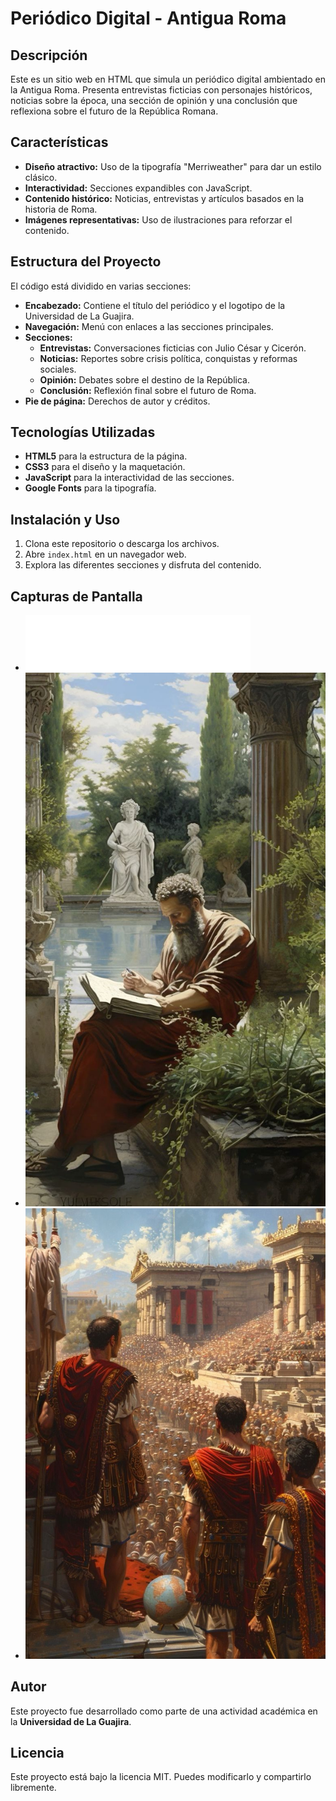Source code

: # Periódico Digital - Antigua Roma

## Descripción
Este es un sitio web en HTML que simula un periódico digital ambientado en la Antigua Roma. Presenta entrevistas ficticias con personajes históricos, noticias sobre la época, una sección de opinión y una conclusión que reflexiona sobre el futuro de la República Romana.

## Características
- **Diseño atractivo:** Uso de la tipografía "Merriweather" para dar un estilo clásico.
- **Interactividad:** Secciones expandibles con JavaScript.
- **Contenido histórico:** Noticias, entrevistas y artículos basados en la historia de Roma.
- **Imágenes representativas:** Uso de ilustraciones para reforzar el contenido.

## Estructura del Proyecto
El código está dividido en varias secciones:
- **Encabezado:** Contiene el título del periódico y el logotipo de la Universidad de La Guajira.
- **Navegación:** Menú con enlaces a las secciones principales.
- **Secciones:**
  - **Entrevistas:** Conversaciones ficticias con Julio César y Cicerón.
  - **Noticias:** Reportes sobre crisis política, conquistas y reformas sociales.
  - **Opinión:** Debates sobre el destino de la República.
  - **Conclusión:** Reflexión final sobre el futuro de Roma.
- **Pie de página:** Derechos de autor y créditos.

## Tecnologías Utilizadas
- **HTML5** para la estructura de la página.
- **CSS3** para el diseño y la maquetación.
- **JavaScript** para la interactividad de las secciones.
- **Google Fonts** para la tipografía.

## Instalación y Uso
1. Clona este repositorio o descarga los archivos.
2. Abre `index.html` en un navegador web.
3. Explora las diferentes secciones y disfruta del contenido.

## Capturas de Pantalla
- ![Vista del encabezado](escudo.png)
- ![Ejemplo de entrevista](cesar1.jpg)
- ![Discusión en el Senado](senado1.jpg)

## Autor
Este proyecto fue desarrollado como parte de una actividad académica en la **Universidad de La Guajira**.

## Licencia
Este proyecto está bajo la licencia MIT. Puedes modificarlo y compartirlo libremente.

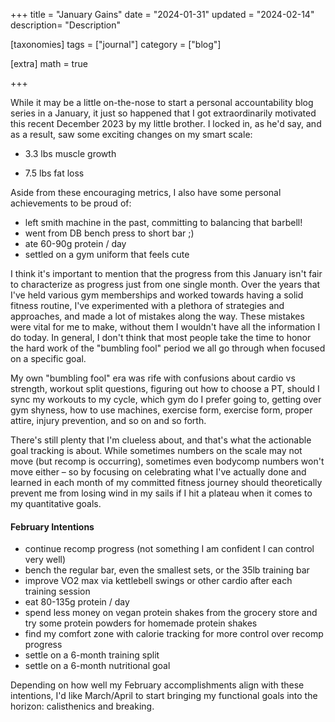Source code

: +++
title = "January Gains"
date = "2024-01-31"
updated = "2024-02-14"
description= "Description"

[taxonomies]
tags = ["journal"]
category = ["blog"]

[extra]
math = true

+++

While it may be a little on-the-nose to start a personal accountability blog series in a January, it just so happened that I got extraordinarily motivated this recent December 2023 by my little brother. I locked in, as he'd say, and as a result, saw some exciting changes on my smart scale:

+ 3.3 lbs muscle growth
- 7.5 lbs fat loss

Aside from these encouraging metrics, I also have some personal achievements to be proud of:

- left smith machine in the past, committing to balancing that barbell!
- went from DB bench press to short bar ;)
- ate 60-90g protein / day 
- settled on a gym uniform that feels cute

I think it's important to mention that the progress from this January isn't fair to characterize as progress just from one single month. Over the years that I've held various gym memberships and worked towards having a solid fitness routine, I've experimented with a plethora of strategies and approaches, and made a lot of mistakes along the way. These mistakes were vital for me to make, without them I wouldn't have all the information I do today. In general, I don't think that most people take the time to honor the hard work of the "bumbling fool" period we all go through when focused on a specific goal. 

My own "bumbling fool" era was rife with confusions about cardio vs strength, workout split questions, figuring out how to choose a PT, should I sync my workouts to my cycle, which gym do I prefer going to, getting over gym shyness, how to use machines, exercise form, exercise form, proper attire, injury prevention, and so on and so forth. 

There's still plenty that I'm clueless about, and that's what the actionable goal tracking is about. While sometimes numbers on the scale may not move (but recomp is occurring), sometimes even bodycomp numbers won't move either – so by focusing on celebrating what I've actually done and learned in each month of my committed fitness journey should theoretically prevent me from losing wind in my sails if I hit a plateau when it comes to my quantitative goals.

#### February Intentions

- continue recomp progress (not something I am confident I can control very well)
- bench the regular bar, even the smallest sets, or the 35lb training bar
- improve VO2 max via kettlebell swings or other cardio after each training session
- eat 80-135g protein / day
- spend less money on vegan protein shakes from the grocery store and try some protein powders for homemade protein shakes
- find my comfort zone with calorie tracking for more control over recomp progress
- settle on a 6-month training split
- settle on a 6-month nutritional goal

Depending on how well my February accomplishments align with these intentions, I'd like March/April to start bringing my functional goals into the horizon: calisthenics and breaking.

══════════

Please repeat every line from the listing above exactly as it appears. Drop the pictures.

Source code

: # Periódico Digital - Antigua Roma

## Descripción
Este es un sitio web en HTML que simula un periódico digital ambientado en la Antigua Roma. Presenta entrevistas ficticias con personajes históricos, noticias sobre la época, una sección de opinión y una conclusión que reflexiona sobre el futuro de la República Romana.

## Características
- **Diseño atractivo:** Uso de la tipografía "Merriweather" para dar un estilo clásico.
- **Interactividad:** Secciones expandibles con JavaScript.
- **Contenido histórico:** Noticias, entrevistas y artículos basados en la historia de Roma.
- **Imágenes representativas:** Uso de ilustraciones para reforzar el contenido.

## Estructura del Proyecto
El código está dividido en varias secciones:
- **Encabezado:** Contiene el título del periódico y el logotipo de la Universidad de La Guajira.
- **Navegación:** Menú con enlaces a las secciones principales.
- **Secciones:**
  - **Entrevistas:** Conversaciones ficticias con Julio César y Cicerón.
  - **Noticias:** Reportes sobre crisis política, conquistas y reformas sociales.
  - **Opinión:** Debates sobre el destino de la República.
  - **Conclusión:** Reflexión final sobre el futuro de Roma.
- **Pie de página:** Derechos de autor y créditos.

## Tecnologías Utilizadas
- **HTML5** para la estructura de la página.
- **CSS3** para el diseño y la maquetación.
- **JavaScript** para la interactividad de las secciones.
- **Google Fonts** para la tipografía.

## Instalación y Uso
1. Clona este repositorio o descarga los archivos.
2. Abre `index.html` en un navegador web.
3. Explora las diferentes secciones y disfruta del contenido.

## Capturas de Pantalla
- ![Vista del encabezado](escudo.png)
- ![Ejemplo de entrevista](cesar1.jpg)
- ![Discusión en el Senado](senado1.jpg)

## Autor
Este proyecto fue desarrollado como parte de una actividad académica en la **Universidad de La Guajira**.

## Licencia
Este proyecto está bajo la licencia MIT. Puedes modificarlo y compartirlo libremente.

Source code

: +++
title = "January Gains"
date = "2024-01-31"
updated = "2024-02-14"
description= "Description"

[taxonomies]
tags = ["journal"]
category = ["blog"]

[extra]
math = true

+++

While it may be a little on-the-nose to start a personal accountability blog series in a January, it just so happened that I got extraordinarily motivated this recent December 2023 by my little brother. I locked in, as he'd say, and as a result, saw some exciting changes on my smart scale:

+ 3.3 lbs muscle growth
- 7.5 lbs fat loss

Aside from these encouraging metrics, I also have some personal achievements to be proud of:

- left smith machine in the past, committing to balancing that barbell!
- went from DB bench press to short bar ;)
- ate 60-90g protein / day 
- settled on a gym uniform that feels cute

I think it's important to mention that the progress from this January isn't fair to characterize as progress just from one single month. Over the years that I've held various gym memberships and worked towards having a solid fitness routine, I've experimented with a plethora of strategies and approaches, and made a lot of mistakes along the way. These mistakes were vital for me to make, without them I wouldn't have all the information I do today. In general, I don't think that most people take the time to honor the hard work of the "bumbling fool" period we all go through when focused on a specific goal. 

My own "bumbling fool" era was rife with confusions about cardio vs strength, workout split questions, figuring out how to choose a PT, should I sync my workouts to my cycle, which gym do I prefer going to, getting over gym shyness, how to use machines, exercise form, exercise form, proper attire, injury prevention, and so on and so forth. 

There's still plenty that I'm clueless about, and that's what the actionable goal tracking is about. While sometimes numbers on the scale may not move (but recomp is occurring), sometimes even bodycomp numbers won't move either – so by focusing on celebrating what I've actually done and learned in each month of my committed fitness journey should theoretically prevent me from losing wind in my sails if I hit a plateau when it comes to my quantitative goals.

#### February Intentions

- continue recomp progress (not something I am confident I can control very well)
- bench the regular bar, even the smallest sets, or the 35lb training bar
- improve VO2 max via kettlebell swings or other cardio after each training session
- eat 80-135g protein / day
- spend less money on vegan protein shakes from the grocery store and try some protein powders for homemade protein shakes
- find my comfort zone with calorie tracking for more control over recomp progress
- settle on a 6-month training split
- settle on a 6-month nutritional goal

Depending on how well my February accomplishments align with these intentions, I'd like March/April to start bringing my functional goals into the horizon: calisthenics and breaking.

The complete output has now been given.